Records contained in a dataset
================

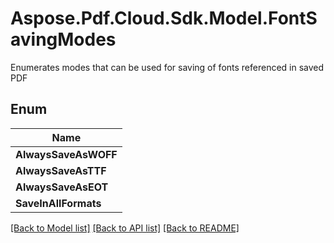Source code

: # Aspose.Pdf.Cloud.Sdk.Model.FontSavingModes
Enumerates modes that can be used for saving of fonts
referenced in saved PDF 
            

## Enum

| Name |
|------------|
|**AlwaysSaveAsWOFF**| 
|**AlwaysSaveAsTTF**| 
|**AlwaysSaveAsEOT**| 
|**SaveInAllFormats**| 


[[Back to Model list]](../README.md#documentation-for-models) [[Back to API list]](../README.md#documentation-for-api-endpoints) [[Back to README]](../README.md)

================

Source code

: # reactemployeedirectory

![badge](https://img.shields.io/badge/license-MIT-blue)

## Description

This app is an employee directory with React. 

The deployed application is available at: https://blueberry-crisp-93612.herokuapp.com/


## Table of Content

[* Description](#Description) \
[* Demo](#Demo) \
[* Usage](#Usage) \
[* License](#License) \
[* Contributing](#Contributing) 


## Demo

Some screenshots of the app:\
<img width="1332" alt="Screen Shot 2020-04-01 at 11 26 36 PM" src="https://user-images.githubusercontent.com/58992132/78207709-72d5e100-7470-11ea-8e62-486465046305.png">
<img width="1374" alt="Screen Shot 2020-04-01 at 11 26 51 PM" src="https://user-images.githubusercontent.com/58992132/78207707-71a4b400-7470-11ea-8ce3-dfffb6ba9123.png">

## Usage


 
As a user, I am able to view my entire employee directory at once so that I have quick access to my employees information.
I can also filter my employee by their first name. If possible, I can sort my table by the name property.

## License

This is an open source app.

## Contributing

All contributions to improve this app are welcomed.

================

# Directions:
Where a line in the entries holds the word "https", copy that line.

# Exercise solution:
![badge](https://img.shields.io/badge/license-MIT-blue)
The deployed application is available at: https://blueberry-crisp-93612.herokuapp.com/
<img width="1332" alt="Screen Shot 2020-04-01 at 11 26 36 PM" src="https://user-images.githubusercontent.com/58992132/78207709-72d5e100-7470-11ea-8e62-486465046305.png">
<img width="1374" alt="Screen Shot 2020-04-01 at 11 26 51 PM" src="https://user-images.githubusercontent.com/58992132/78207707-71a4b400-7470-11ea-8ce3-dfffb6ba9123.png">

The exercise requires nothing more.